Qianlong Vase Or Well-Made Fake? Chinese Collectors, Unbothered, Push To 800x Over Estimate At Auction

    According to art expert Zhang Liguo from the China Academy of Art, prices for rare works from sought-after historical eras have become "totally crazy."
    Jing DailyAuthor
      Published   in Finance

    Porcelain Vase Estimated At US$9,400-14,100 Sells For $7.5 Million At Auction In San Francisco#

    Over the last year, we've kept a close eye on the wallet-emptying effect that lots from the reign of the Qianlong emperor (1735-1796) have had on Chinese collectors at auctions around the world. From the jade name-chop that sold for US$12.3 million in Hong Kong last spring to the vases that sold for $31 million (over an estimate of $6 million) and a jaw-dropping $85 million (over a high estimate of $2 million) in October and November, prices for rare works from sought-after historical eras have become, in the words of Zhang Liguo, an expert from the China Academy of Art, "totally crazy."

    Seeing this "crazy" trend out to the end of the year, this week a Qing dynasty vase -- ostensibly from the Qianlong era -- sold in San Francisco to a Chinese telephone bidder for a whopping $7.5 million. While this pales in comparison to the record-breaking $85 million vase sold in London, it helps to note that the pre-sale low estimate was a paltry $9,400. As a little arithmetic helpfully illustrates, this means the final sale price was nearly 800 times its pre-sale estimate.

    As Peter Foster from Britain's Telegraph points out, this buyers' frenzy becomes even more of a head-scratcher when you factor in the doubts the auction house had about its origin:

    Although the unique blue and white Dragon jar carried the mark of the Emperor Qianlong, who reigned from 1736-95, experts at Bonhams & Butterfields in San Francisco said they believed the piece was in fact made 150 years later during the late Qing period, probably in the early 1900s.

    "The vase had the reign mark of the Qianlong Emperor, but some of these vases are genuine, and some are not," said Colin Sheaf, head of Asia art at Bonhams in London, "after careful assessment, we were happy to catalogue this as Late Qing or the Republic period."

    At least two anonymous telephone bidders from mainland China saw the pot very differently, however, bidding as if it was an original piece from the Qianlong period, probably from around 1740-50.

    "The bidders obviously believed it was 'exactly what it said on the tin'," added Mr Sheaf.

    As Foster adds, time -- and chemical analysis -- will be necessary to fully determine the authenticity of the vase. But the sale of this lot, and the indifference towards pre-sale estimates displayed by Chinese collectors this year, not only in auctions of Qianlong-era articles but also calligraphy, jade and jewelry, and even modern and contemporary Chinese art, has been nothing short of stunning (and confounding, for many).
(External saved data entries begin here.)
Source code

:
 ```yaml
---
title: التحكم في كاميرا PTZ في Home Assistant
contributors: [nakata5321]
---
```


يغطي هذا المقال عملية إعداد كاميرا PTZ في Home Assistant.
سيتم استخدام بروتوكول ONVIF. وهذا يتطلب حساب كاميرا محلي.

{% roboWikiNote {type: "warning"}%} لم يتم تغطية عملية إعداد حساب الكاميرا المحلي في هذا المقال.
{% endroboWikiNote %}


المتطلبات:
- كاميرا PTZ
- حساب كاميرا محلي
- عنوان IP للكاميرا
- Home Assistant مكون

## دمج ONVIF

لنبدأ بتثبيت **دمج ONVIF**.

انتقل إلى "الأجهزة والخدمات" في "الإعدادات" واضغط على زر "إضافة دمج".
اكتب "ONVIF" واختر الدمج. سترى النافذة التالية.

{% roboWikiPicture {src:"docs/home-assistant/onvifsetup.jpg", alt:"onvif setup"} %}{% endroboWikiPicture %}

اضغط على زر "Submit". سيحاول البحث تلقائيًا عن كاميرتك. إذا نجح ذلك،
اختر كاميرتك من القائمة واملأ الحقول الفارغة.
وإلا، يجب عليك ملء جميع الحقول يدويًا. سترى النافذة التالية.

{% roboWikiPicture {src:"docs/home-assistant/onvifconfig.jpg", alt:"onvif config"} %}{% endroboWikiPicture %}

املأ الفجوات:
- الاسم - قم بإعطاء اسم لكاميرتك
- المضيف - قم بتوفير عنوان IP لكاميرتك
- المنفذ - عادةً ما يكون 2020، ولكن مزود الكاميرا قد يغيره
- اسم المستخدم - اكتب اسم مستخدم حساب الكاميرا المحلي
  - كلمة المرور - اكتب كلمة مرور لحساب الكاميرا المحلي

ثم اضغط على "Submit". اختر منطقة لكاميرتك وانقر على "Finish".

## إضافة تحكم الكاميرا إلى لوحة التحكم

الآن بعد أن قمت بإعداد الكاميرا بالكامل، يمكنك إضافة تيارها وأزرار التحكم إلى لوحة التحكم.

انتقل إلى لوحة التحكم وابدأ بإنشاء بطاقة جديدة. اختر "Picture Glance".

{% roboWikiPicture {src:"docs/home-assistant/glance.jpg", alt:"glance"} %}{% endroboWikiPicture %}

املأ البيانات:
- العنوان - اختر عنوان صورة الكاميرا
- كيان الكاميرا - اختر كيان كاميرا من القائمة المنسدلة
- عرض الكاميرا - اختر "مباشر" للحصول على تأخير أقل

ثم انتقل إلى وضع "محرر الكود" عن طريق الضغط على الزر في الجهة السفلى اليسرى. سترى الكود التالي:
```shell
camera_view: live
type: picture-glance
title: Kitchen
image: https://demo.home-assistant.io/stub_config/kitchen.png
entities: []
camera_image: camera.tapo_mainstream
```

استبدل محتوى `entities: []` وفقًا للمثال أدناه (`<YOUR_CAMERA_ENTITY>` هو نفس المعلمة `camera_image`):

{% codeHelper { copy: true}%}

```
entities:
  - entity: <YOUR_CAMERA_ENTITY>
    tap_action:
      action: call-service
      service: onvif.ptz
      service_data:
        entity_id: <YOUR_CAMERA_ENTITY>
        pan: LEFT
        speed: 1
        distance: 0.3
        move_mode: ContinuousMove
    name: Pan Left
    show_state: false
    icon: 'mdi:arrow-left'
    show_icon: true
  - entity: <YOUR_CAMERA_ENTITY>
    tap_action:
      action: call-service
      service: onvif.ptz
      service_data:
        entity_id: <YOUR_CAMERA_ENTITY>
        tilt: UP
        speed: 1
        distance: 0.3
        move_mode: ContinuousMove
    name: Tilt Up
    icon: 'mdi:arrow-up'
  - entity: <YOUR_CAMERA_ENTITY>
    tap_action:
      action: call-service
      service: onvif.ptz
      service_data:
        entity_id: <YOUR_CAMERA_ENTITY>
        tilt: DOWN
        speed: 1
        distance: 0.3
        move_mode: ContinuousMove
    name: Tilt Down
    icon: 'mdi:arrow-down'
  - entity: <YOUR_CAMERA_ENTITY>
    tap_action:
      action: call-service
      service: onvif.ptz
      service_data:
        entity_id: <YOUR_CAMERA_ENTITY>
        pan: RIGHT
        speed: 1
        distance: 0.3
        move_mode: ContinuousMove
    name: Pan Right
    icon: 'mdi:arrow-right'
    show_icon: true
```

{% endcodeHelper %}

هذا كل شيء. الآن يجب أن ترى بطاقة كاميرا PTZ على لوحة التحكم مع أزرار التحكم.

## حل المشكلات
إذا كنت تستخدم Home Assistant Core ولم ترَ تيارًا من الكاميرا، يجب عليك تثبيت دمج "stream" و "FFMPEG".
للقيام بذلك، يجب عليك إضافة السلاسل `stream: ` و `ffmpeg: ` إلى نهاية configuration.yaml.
    Whether the disregard for estimates, and the astronomical amounts that pieces perceived by Chinese collectors to be important are now selling for ultimately boil down to speculation, actual art appreciation, a desire for repatriation, or a hedge against inflation remains to be seen. But we haven't seen the last of this. Expect to see the "crazy" prices at auction continue as more newly wealthy Chinese collectors look to get in on the game in the years ahead -- a very good thing for auction houses and ultra-high-net-worth collectors, but possibly quite bad for art lovers. As the Global Times suggeststhis week,

    For collectors who love art, such a hot market is definitely a disaster. For the really enthusiastic collectors who keep buying but never sell, there is little chance to get what they want at auctions.